[Document images with source code]
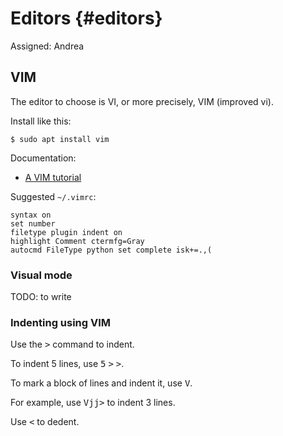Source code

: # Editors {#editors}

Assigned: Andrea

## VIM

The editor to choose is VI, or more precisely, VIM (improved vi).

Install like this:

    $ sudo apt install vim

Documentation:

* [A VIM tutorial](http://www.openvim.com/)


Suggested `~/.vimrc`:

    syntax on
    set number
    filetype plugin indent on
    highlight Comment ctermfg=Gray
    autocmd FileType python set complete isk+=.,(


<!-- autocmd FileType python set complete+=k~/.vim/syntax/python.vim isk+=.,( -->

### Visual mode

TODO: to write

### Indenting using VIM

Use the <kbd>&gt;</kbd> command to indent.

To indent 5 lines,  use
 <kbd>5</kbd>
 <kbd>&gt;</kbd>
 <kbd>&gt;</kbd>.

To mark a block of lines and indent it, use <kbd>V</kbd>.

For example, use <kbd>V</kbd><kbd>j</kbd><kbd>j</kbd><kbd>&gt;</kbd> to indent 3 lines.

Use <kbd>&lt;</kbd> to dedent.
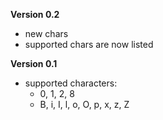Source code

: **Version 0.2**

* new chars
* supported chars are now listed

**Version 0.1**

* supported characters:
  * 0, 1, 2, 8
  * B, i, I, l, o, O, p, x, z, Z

Task to complete »
Copy the final stretch of the entries exactly: the line containing "### Visual mode" and every line after it through the last. Include no pictures and nothing more.

Exercise response »
### Visual mode

TODO: to write

### Indenting using VIM

Use the <kbd>&gt;</kbd> command to indent.

To indent 5 lines,  use
 <kbd>5</kbd>
 <kbd>&gt;</kbd>
 <kbd>&gt;</kbd>.

To mark a block of lines and indent it, use <kbd>V</kbd>.

For example, use <kbd>V</kbd><kbd>j</kbd><kbd>j</kbd><kbd>&gt;</kbd> to indent 3 lines.

Use <kbd>&lt;</kbd> to dedent.
Source code

: **Version 0.2**

* new chars
* supported chars are now listed

**Version 0.1**

* supported characters:
  * 0, 1, 2, 8
  * B, i, I, l, o, O, p, x, z, Z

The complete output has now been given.